True Wit is Nature to Advantage drest,
What oft was Thought, but ne'er so well Exprest,
Something, whose Truth convinc'd at Sight we find,
That gives us back the Image of our Mind:
As Shades more sweetly recommend the Light,
So modest Plainness sets off sprightly Wit:
For Works may have more Wit than does 'em good,
As Bodies perish through Excess of Blood.

In short, "wit" begins with observing truth in Nature (human affairs, generally), particularly that which everyone observes themselves, but have never expressed as well as the "true" wit. Comedians work on this principle, incidentally: their craft is to think about the little things we all notice but never bother to think about or express (think about it!). When we are confronted with a well-expressed observation we've had ourselves, we are delighted (and often amused). 

Further, Pope says that wit is best "set off" by plainness, as opposed to "conceit," which he waxes eloquent about earlier in this same stanza. He opines that "Some to Conceit alone their Taste confine, / And glitt'ring Thoughts struck out at ev'ry Line," and

Poets like Painters, thus, unskill'd to trace
The naked Nature and the living Grace,
With Gold and Jewels cover ev'ry Part,
And hide with Ornaments their Want of Art.

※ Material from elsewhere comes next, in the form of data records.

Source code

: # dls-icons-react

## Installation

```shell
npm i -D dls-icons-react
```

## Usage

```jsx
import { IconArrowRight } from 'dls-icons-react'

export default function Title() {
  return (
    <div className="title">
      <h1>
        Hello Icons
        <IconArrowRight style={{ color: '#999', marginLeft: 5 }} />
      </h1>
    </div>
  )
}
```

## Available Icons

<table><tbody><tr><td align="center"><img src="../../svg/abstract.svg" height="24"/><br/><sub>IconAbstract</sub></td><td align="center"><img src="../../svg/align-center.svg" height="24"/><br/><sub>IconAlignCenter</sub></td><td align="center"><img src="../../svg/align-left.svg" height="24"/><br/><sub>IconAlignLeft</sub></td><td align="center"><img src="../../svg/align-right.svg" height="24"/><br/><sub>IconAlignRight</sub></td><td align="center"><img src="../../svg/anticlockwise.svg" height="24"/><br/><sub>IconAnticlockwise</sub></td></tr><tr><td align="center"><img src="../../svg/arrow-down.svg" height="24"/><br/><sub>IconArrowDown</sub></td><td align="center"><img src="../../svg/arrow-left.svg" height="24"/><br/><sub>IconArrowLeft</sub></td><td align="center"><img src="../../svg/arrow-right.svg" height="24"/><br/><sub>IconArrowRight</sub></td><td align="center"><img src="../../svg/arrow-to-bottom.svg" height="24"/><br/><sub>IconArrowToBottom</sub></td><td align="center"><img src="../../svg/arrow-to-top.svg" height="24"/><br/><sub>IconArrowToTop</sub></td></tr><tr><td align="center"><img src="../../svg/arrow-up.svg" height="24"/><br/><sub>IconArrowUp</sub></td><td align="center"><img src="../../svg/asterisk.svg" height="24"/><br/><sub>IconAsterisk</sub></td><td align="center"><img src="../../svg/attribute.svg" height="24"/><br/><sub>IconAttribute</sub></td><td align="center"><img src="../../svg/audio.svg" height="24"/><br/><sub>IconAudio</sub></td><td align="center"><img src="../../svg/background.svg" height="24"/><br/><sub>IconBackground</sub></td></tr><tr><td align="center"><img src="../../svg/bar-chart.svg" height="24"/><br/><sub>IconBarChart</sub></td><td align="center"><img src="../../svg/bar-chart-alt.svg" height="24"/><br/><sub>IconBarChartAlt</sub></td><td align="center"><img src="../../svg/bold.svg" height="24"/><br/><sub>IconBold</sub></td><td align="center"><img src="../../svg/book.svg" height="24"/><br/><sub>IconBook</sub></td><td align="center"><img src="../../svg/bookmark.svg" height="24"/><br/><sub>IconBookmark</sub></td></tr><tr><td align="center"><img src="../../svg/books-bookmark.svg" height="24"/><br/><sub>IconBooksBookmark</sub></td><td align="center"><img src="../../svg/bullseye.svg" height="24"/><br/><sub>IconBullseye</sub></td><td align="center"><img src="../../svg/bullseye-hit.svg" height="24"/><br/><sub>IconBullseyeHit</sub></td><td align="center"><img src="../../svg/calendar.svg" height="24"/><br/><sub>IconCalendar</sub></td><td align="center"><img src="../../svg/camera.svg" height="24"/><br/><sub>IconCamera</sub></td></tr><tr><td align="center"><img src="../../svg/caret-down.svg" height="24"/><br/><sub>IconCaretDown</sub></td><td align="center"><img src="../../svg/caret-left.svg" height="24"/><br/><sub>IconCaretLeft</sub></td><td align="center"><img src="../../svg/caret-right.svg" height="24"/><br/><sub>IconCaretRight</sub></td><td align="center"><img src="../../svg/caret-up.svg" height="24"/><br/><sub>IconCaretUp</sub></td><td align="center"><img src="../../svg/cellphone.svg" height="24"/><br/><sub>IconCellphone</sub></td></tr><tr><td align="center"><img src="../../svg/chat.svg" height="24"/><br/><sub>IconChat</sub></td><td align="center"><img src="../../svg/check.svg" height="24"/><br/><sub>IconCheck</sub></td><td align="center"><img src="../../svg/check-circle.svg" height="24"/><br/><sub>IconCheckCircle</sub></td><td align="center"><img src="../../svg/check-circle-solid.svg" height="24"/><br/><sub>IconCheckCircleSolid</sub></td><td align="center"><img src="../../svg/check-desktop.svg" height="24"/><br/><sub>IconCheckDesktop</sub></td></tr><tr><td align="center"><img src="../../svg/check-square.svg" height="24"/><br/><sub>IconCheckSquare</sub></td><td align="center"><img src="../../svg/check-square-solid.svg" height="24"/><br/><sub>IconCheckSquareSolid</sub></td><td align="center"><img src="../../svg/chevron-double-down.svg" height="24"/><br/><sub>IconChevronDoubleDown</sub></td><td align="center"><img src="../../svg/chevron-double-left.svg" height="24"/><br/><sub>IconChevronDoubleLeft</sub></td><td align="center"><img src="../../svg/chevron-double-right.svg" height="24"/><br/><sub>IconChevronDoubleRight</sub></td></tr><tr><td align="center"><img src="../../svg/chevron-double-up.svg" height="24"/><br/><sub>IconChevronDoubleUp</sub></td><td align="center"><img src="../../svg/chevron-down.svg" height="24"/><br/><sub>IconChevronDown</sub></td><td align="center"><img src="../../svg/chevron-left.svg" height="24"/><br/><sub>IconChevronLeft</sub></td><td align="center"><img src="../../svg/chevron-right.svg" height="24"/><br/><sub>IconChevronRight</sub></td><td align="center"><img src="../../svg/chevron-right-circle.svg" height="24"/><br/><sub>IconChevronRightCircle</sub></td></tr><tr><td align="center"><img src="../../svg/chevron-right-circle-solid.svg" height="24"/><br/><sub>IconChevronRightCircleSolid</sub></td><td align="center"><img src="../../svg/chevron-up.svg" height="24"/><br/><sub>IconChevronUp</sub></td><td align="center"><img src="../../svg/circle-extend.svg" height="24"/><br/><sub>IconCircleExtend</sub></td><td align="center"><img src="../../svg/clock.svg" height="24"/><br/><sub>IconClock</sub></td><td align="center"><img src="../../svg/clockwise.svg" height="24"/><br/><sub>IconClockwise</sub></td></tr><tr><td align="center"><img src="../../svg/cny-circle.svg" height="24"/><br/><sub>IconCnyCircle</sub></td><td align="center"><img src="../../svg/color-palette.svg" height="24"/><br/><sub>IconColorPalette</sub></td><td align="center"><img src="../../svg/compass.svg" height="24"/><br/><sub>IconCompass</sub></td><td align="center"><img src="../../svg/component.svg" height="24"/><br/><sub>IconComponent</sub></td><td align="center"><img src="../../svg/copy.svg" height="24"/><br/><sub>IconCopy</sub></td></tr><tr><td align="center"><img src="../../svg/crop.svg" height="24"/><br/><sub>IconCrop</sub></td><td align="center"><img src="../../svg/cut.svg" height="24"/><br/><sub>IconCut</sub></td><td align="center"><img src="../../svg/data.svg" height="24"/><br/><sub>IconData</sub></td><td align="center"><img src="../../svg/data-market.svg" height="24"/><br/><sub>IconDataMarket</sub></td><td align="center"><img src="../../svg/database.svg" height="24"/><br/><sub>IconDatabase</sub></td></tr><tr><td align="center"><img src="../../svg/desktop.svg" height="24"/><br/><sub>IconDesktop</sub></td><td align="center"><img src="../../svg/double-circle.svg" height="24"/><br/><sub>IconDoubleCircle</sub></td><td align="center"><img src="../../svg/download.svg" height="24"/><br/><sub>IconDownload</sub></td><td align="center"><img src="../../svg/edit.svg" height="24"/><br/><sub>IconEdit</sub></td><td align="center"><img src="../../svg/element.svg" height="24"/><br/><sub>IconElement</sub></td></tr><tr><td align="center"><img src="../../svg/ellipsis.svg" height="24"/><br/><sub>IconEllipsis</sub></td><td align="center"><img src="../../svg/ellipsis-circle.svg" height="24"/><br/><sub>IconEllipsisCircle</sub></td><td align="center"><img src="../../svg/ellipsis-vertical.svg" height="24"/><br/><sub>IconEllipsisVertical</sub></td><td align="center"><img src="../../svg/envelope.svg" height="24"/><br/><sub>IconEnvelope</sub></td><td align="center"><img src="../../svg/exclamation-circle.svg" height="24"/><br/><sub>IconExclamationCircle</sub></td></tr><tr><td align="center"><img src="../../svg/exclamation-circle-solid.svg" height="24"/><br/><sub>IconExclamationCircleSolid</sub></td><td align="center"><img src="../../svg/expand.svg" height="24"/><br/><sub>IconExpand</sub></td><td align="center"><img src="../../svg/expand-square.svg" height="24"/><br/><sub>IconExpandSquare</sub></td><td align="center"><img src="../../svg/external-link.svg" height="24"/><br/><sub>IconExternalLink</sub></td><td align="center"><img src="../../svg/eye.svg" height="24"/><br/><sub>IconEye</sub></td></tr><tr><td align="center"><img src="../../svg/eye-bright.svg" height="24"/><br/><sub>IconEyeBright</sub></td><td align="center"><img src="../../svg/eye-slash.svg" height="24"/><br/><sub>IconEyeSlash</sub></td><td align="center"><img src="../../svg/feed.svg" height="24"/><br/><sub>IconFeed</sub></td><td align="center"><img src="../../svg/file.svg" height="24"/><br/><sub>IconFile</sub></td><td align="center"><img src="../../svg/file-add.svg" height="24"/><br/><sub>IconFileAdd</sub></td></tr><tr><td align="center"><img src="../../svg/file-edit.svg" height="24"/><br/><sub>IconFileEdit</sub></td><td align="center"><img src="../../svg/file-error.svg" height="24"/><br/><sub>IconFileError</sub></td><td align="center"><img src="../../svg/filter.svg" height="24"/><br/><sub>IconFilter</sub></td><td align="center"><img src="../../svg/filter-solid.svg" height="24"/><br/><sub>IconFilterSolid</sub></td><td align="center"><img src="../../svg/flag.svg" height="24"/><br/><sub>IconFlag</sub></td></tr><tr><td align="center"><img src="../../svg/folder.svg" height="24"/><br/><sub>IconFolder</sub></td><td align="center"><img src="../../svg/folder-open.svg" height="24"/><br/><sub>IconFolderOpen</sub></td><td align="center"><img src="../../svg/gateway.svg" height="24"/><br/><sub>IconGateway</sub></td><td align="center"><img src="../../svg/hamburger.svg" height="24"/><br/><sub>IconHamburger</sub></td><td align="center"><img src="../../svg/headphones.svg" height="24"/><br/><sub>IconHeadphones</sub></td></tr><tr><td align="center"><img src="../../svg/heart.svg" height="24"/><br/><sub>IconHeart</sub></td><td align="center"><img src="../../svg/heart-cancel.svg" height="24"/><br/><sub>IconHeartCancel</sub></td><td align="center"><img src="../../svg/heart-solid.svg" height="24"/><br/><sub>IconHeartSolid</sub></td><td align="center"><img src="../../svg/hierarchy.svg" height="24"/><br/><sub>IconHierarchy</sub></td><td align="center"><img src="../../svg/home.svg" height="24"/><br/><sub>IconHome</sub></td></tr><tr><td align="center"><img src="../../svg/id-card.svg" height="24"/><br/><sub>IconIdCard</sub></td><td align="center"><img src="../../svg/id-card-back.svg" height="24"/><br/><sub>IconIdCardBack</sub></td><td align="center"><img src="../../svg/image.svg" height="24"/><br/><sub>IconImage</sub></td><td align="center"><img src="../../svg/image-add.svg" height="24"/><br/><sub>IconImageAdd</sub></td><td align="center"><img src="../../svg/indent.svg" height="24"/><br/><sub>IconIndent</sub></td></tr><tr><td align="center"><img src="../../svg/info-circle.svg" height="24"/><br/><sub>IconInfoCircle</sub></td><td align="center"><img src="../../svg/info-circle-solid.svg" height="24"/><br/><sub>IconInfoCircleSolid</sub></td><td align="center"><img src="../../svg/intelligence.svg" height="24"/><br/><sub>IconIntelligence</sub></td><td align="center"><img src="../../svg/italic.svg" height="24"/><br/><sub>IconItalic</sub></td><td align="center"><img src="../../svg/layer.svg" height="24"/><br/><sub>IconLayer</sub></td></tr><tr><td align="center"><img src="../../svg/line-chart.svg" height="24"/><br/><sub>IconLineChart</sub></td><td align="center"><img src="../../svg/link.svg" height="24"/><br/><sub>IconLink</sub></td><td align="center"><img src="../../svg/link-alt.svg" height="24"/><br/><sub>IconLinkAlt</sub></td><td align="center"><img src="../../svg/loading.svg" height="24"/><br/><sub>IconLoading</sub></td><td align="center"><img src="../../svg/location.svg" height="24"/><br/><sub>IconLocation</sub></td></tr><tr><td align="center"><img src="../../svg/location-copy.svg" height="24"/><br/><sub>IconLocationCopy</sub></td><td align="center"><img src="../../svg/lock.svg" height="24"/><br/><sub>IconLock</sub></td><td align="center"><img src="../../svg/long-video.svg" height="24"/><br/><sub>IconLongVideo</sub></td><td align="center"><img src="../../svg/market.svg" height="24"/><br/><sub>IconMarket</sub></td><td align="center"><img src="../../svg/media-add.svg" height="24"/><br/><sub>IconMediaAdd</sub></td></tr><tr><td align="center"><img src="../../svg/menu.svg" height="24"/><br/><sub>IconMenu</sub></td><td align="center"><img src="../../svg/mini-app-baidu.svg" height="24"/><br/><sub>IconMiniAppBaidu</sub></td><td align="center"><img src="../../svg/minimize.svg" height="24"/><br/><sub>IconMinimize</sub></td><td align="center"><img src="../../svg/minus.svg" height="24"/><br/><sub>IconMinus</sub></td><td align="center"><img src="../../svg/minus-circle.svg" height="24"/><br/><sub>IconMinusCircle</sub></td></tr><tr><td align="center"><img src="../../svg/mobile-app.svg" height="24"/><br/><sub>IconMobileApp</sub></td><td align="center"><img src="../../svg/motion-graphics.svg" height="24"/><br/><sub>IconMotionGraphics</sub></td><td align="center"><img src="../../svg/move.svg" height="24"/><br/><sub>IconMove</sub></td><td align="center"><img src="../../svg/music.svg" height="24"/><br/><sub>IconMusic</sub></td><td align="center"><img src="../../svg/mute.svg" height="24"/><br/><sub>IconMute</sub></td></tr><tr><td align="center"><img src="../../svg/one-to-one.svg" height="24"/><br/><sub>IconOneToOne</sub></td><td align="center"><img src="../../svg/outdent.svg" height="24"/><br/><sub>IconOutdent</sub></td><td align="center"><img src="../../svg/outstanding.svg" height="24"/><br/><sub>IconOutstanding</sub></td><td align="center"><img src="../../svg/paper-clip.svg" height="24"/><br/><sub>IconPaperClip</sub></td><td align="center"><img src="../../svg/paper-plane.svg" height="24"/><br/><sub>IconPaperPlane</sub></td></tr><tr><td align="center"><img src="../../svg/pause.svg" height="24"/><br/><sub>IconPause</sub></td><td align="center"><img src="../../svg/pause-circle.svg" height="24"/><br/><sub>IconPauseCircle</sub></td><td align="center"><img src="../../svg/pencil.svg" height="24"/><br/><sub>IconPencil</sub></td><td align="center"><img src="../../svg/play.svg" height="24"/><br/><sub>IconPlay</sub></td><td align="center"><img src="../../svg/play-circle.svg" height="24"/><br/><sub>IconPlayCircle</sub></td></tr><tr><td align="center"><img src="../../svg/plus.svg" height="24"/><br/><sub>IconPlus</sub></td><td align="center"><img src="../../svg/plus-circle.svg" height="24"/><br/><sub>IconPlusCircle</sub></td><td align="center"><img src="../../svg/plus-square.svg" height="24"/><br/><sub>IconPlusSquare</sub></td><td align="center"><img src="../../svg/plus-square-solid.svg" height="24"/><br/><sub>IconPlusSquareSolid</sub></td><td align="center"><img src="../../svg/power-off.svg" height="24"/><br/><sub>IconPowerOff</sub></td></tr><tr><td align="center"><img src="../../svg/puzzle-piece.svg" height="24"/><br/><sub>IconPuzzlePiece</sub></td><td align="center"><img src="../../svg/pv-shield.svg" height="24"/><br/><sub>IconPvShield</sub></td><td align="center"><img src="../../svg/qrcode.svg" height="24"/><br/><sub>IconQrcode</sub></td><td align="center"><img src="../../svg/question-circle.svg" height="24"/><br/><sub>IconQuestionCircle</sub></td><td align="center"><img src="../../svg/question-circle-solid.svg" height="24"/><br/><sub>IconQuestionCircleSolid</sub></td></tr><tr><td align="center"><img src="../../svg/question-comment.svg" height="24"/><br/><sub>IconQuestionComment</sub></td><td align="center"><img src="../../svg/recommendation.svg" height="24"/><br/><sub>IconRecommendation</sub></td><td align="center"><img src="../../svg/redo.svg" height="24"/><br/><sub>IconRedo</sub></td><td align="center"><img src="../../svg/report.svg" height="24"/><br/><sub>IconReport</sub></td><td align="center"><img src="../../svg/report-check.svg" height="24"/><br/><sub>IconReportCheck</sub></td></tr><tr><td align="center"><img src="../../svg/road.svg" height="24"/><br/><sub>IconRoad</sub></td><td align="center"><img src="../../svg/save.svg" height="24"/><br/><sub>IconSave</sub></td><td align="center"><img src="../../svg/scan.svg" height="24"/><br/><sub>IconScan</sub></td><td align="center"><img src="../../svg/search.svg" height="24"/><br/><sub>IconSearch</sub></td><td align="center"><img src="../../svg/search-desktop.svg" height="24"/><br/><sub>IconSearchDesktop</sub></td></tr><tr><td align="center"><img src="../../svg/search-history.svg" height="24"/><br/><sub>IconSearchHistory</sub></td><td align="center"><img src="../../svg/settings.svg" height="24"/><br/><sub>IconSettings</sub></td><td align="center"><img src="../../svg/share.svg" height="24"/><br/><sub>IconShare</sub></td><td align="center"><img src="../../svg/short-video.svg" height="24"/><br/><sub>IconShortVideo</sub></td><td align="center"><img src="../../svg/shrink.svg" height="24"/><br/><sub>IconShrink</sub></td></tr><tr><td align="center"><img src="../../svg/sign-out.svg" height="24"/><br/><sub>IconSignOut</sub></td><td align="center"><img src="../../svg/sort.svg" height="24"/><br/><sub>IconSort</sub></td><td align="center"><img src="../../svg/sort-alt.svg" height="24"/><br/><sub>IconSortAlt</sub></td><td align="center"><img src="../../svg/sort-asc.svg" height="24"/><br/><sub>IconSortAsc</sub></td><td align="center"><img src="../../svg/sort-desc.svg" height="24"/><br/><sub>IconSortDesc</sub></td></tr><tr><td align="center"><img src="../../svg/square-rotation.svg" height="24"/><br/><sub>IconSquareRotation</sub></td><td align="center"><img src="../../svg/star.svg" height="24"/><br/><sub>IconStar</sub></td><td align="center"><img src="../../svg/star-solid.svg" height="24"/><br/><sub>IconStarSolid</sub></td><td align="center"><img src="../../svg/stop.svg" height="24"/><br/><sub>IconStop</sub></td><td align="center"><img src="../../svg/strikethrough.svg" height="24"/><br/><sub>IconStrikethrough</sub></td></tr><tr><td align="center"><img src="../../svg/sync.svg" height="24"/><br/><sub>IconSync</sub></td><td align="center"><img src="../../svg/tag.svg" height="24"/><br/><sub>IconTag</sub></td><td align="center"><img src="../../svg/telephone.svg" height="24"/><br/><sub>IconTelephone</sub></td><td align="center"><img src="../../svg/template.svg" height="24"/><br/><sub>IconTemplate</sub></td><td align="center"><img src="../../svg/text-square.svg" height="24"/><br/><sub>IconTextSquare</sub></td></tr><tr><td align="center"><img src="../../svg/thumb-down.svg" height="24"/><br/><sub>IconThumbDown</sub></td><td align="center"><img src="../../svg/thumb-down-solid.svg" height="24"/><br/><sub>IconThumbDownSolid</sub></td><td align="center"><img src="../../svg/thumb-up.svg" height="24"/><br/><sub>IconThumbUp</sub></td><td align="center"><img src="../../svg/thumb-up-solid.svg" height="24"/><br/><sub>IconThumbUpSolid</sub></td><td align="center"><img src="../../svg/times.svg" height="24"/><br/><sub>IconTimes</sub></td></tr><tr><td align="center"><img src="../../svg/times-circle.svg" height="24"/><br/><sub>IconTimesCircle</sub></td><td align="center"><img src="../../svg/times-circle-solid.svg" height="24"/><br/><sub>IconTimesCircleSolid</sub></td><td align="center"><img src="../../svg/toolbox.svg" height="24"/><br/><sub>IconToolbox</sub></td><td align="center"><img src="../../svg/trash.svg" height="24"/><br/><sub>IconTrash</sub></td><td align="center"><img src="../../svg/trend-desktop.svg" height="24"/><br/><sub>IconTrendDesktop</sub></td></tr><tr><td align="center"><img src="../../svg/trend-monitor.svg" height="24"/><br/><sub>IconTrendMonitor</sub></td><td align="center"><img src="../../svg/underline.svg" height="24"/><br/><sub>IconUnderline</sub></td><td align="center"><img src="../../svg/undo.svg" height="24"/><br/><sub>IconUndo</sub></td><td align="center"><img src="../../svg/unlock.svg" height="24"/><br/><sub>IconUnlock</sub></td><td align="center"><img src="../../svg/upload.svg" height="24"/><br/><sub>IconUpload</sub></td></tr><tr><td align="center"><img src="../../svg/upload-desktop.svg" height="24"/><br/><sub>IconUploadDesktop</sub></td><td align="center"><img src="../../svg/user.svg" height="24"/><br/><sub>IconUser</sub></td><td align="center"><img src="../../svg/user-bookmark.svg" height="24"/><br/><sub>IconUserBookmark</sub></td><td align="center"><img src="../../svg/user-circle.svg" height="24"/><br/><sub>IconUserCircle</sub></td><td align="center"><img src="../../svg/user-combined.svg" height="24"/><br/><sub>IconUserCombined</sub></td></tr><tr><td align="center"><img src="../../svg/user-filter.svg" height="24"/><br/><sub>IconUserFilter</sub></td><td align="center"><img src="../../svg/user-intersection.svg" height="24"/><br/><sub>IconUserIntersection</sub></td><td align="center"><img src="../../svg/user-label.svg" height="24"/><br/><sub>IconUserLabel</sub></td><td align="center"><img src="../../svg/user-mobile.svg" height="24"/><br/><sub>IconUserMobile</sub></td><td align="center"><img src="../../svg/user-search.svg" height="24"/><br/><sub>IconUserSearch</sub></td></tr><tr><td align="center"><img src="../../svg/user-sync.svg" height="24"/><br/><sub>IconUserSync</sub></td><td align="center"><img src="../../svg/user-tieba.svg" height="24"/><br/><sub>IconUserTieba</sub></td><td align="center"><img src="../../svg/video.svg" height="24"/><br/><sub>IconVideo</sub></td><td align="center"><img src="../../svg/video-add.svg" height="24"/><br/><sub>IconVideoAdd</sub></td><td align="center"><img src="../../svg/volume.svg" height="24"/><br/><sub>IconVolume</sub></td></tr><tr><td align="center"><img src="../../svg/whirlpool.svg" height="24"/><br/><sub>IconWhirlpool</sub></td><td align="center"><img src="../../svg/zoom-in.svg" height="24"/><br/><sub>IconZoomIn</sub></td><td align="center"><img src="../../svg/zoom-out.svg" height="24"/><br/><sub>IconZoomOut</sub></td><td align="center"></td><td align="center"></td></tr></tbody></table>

"Conceit," incidentally, is an extended metaphor, often used--primarily by poets--to illuminate an idea. Unfortunately, as Pope points out, it can be like paint in the hands of the unskilled, the metaphor stretched too far, more of a distraction to the reader than a help. 

He cautions that a little wit goes a long way, and should be couched in "plainness"--not in splashy "Art." Wit, then, is the measured sharing of well-phrased observations about Nature, the soul of genius.  

Determining whether he followed his own advice in "The Rape of the Lock" is a complicated matter, as it is written in the same "clear"--at the time--poetic style as "An Essay on Criticism," which to modern ears is itself unnatural and, well, splashy and showy. To determine for yourself if he follows his own advice, it is first necessary to understand his purpose in writing "The Rape of the Lock." 

This mock-heroic poem was written to satirize both heroic epic and what was, in reality, a petty spat a friend of his had had. Thus, in this poem, he goes out of his way to break the rules he said not to break in "An Essay on Criticism." 

For example, in his second stanza, he writes: "Sol thro' white Curtains shot a tim'rous Ray, / And op'd those Eyes that must eclipse the Day." He himself is not using "modest plainness," preferring "sol" over "the sun," and there's nothing witty about the cliche of the woman's eyes "eclips[ing] the day."

Soon we read that "Belinda still her downy Pillow prest, / Her Guardian Sylph prolong'd the balmy Rest." "Her Guardian Sylph" (Phoebus, Ixion...)? In "An Essay on Criticism," he recommends studying Homer, a true master, but here, he is like the apothecary he has condemned, who learn over time what doctors prescribe and thus eventually think themselves themselves learned enough to cut out the middleman and write prescriptions themselves: he isn't mimicking Homer so much as (intentionally) using the gaudy language and obscure mythological references of his contemporaries. 

Further, he uses very conceits he earlier condemned. Observe: 

 And now, unveil'd, the Toilet stands display'd,
Each Silver Vase in mystic Order laid.
First, rob'd in White, the Nymph intent adores
With Head uncover'd, the cosmetic Pow'rs.
A heav'nly Image in the Glass appears,
To that she bends, to that her Eyes she rears;
Th' inferior Priestess, at her Altar's side,
Trembling, begins the sacred Rites of Pride.
Unnumber'd Treasures ope at once, and here
The various Off'rings of the World appear;
From each she nicely culls with curious Toil,
And decks the Goddess with the glitt'ring Spoil.
This Casket India's glowing Gems unlocks,
And all Arabia breathes from yonder Box.

He means to say that Belinda, with the help of her maid, dresses and puts on her makeup, but he has spilled a lot more ink than is necessary to say it. :) 

The entire "Rape of the Lock" is written tongue in cheek, so no...Pope does not follow his own advice in this (fantastic) poem--by design.